I first powered them with a Classe 25. That worked pretty well. I eventually had the amp go kaput. Though it was an input stage problem not related to the speaker load. (Still have that amp laying around, need to repair it).

I next tried a few things, and found a Conrad-Johnson FET based SS amp of 200 watts did a nice job and I thought sounded better than the Classe on these speakers. This was a goofy cheap ebay purchase to get by until I found a replacement. Who sells CJ's on ebay? I have tried some tube amps and large ones do well, but I, former tube lover, couldn't bring myself to use something with lots of expensive power output tubes in it.

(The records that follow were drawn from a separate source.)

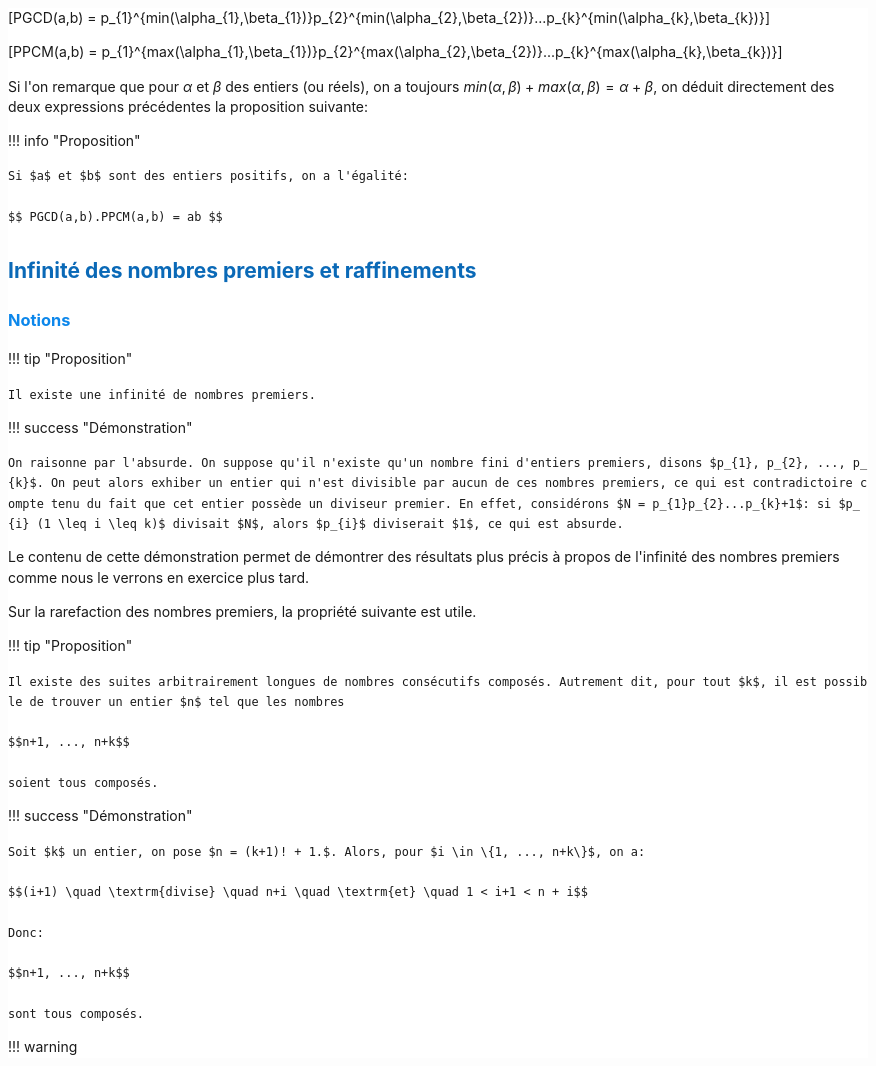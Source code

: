 \[PGCD(a,b) = p_{1}^{min(\alpha_{1},\beta_{1})}p_{2}^{min(\alpha_{2},\beta_{2})}...p_{k}^{min(\alpha_{k},\beta_{k})}\]

\[PPCM(a,b) = p_{1}^{max(\alpha_{1},\beta_{1})}p_{2}^{max(\alpha_{2},\beta_{2})}...p_{k}^{max(\alpha_{k},\beta_{k})}\]

Si l'on remarque que pour $\alpha$ et $\beta$ des entiers (ou réels), on a toujours $min(\alpha, \beta) + max(\alpha, \beta) = \alpha + \beta$, on déduit directement des deux expressions précédentes la proposition suivante:

!!! info "Proposition"

    Si $a$ et $b$ sont des entiers positifs, on a l'égalité:

    $$ PGCD(a,b).PPCM(a,b) = ab $$

## <span style="color:#0a69b7">Infinité des nombres premiers et raffinements</span>

### <span style="color:#0c87eb">Notions</span>

!!! tip "Proposition"

    Il existe une infinité de nombres premiers.

!!! success "Démonstration"

    On raisonne par l'absurde. On suppose qu'il n'existe qu'un nombre fini d'entiers premiers, disons $p_{1}, p_{2}, ..., p_{k}$. On peut alors exhiber un entier qui n'est divisible par aucun de ces nombres premiers, ce qui est contradictoire compte tenu du fait que cet entier possède un diviseur premier. En effet, considérons $N = p_{1}p_{2}...p_{k}+1$: si $p_{i} (1 \leq i \leq k)$ divisait $N$, alors $p_{i}$ diviserait $1$, ce qui est absurde.

Le contenu de cette démonstration permet de démontrer des résultats plus précis à propos de l'infinité des nombres premiers comme nous le verrons en exercice plus tard.

Sur la rarefaction des nombres premiers, la propriété suivante est utile.

!!! tip "Proposition"

    Il existe des suites arbitrairement longues de nombres consécutifs composés. Autrement dit, pour tout $k$, il est possible de trouver un entier $n$ tel que les nombres 
    
    $$n+1, ..., n+k$$

    soient tous composés.

!!! success "Démonstration"

    Soit $k$ un entier, on pose $n = (k+1)! + 1.$. Alors, pour $i \in \{1, ..., n+k\}$, on a: 

    $$(i+1) \quad \textrm{divise} \quad n+i \quad \textrm{et} \quad 1 < i+1 < n + i$$

    Donc:

    $$n+1, ..., n+k$$

    sont tous composés.

!!! warning
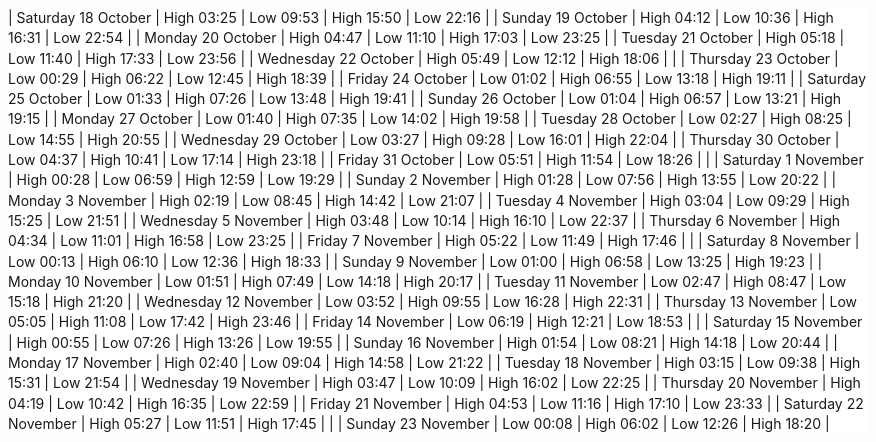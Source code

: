 | Saturday 18 October | High 03:25 | Low 09:53 | High 15:50 | Low 22:16 | 
| Sunday 19 October | High 04:12 | Low 10:36 | High 16:31 | Low 22:54 | 
| Monday 20 October | High 04:47 | Low 11:10 | High 17:03 | Low 23:25 | 
| Tuesday 21 October | High 05:18 | Low 11:40 | High 17:33 | Low 23:56 | 
| Wednesday 22 October | High 05:49 | Low 12:12 | High 18:06 |  | 
| Thursday 23 October | Low 00:29 | High 06:22 | Low 12:45 | High 18:39 | 
| Friday 24 October | Low 01:02 | High 06:55 | Low 13:18 | High 19:11 | 
| Saturday 25 October | Low 01:33 | High 07:26 | Low 13:48 | High 19:41 | 
| Sunday 26 October | Low 01:04 | High 06:57 | Low 13:21 | High 19:15 | 
| Monday 27 October | Low 01:40 | High 07:35 | Low 14:02 | High 19:58 | 
| Tuesday 28 October | Low 02:27 | High 08:25 | Low 14:55 | High 20:55 | 
| Wednesday 29 October | Low 03:27 | High 09:28 | Low 16:01 | High 22:04 | 
| Thursday 30 October | Low 04:37 | High 10:41 | Low 17:14 | High 23:18 | 
| Friday 31 October | Low 05:51 | High 11:54 | Low 18:26 |  | 
| Saturday 1 November | High 00:28 | Low 06:59 | High 12:59 | Low 19:29 | 
| Sunday 2 November | High 01:28 | Low 07:56 | High 13:55 | Low 20:22 | 
| Monday 3 November | High 02:19 | Low 08:45 | High 14:42 | Low 21:07 | 
| Tuesday 4 November | High 03:04 | Low 09:29 | High 15:25 | Low 21:51 | 
| Wednesday 5 November | High 03:48 | Low 10:14 | High 16:10 | Low 22:37 | 
| Thursday 6 November | High 04:34 | Low 11:01 | High 16:58 | Low 23:25 | 
| Friday 7 November | High 05:22 | Low 11:49 | High 17:46 |  | 
| Saturday 8 November | Low 00:13 | High 06:10 | Low 12:36 | High 18:33 | 
| Sunday 9 November | Low 01:00 | High 06:58 | Low 13:25 | High 19:23 | 
| Monday 10 November | Low 01:51 | High 07:49 | Low 14:18 | High 20:17 | 
| Tuesday 11 November | Low 02:47 | High 08:47 | Low 15:18 | High 21:20 | 
| Wednesday 12 November | Low 03:52 | High 09:55 | Low 16:28 | High 22:31 | 
| Thursday 13 November | Low 05:05 | High 11:08 | Low 17:42 | High 23:46 | 
| Friday 14 November | Low 06:19 | High 12:21 | Low 18:53 |  | 
| Saturday 15 November | High 00:55 | Low 07:26 | High 13:26 | Low 19:55 | 
| Sunday 16 November | High 01:54 | Low 08:21 | High 14:18 | Low 20:44 | 
| Monday 17 November | High 02:40 | Low 09:04 | High 14:58 | Low 21:22 | 
| Tuesday 18 November | High 03:15 | Low 09:38 | High 15:31 | Low 21:54 | 
| Wednesday 19 November | High 03:47 | Low 10:09 | High 16:02 | Low 22:25 | 
| Thursday 20 November | High 04:19 | Low 10:42 | High 16:35 | Low 22:59 | 
| Friday 21 November | High 04:53 | Low 11:16 | High 17:10 | Low 23:33 | 
| Saturday 22 November | High 05:27 | Low 11:51 | High 17:45 |  | 
| Sunday 23 November | Low 00:08 | High 06:02 | Low 12:26 | High 18:20 |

VTL's were best of those I tried briefly. A friend used some ARC tube amps successfully though with loudness limitations on the larger Soundlabs which are more efficient than mine.

I for a time used a TACT power amp which really wasn't enough power and didn't like the low impedance. I put a 1 ohm power resistor in series with the speaker and let the EQ sort of fix it. The sound was the best yet in quality though you had to tread lightly on the volume knob. Without the resistor at times the sound would distort on peaks.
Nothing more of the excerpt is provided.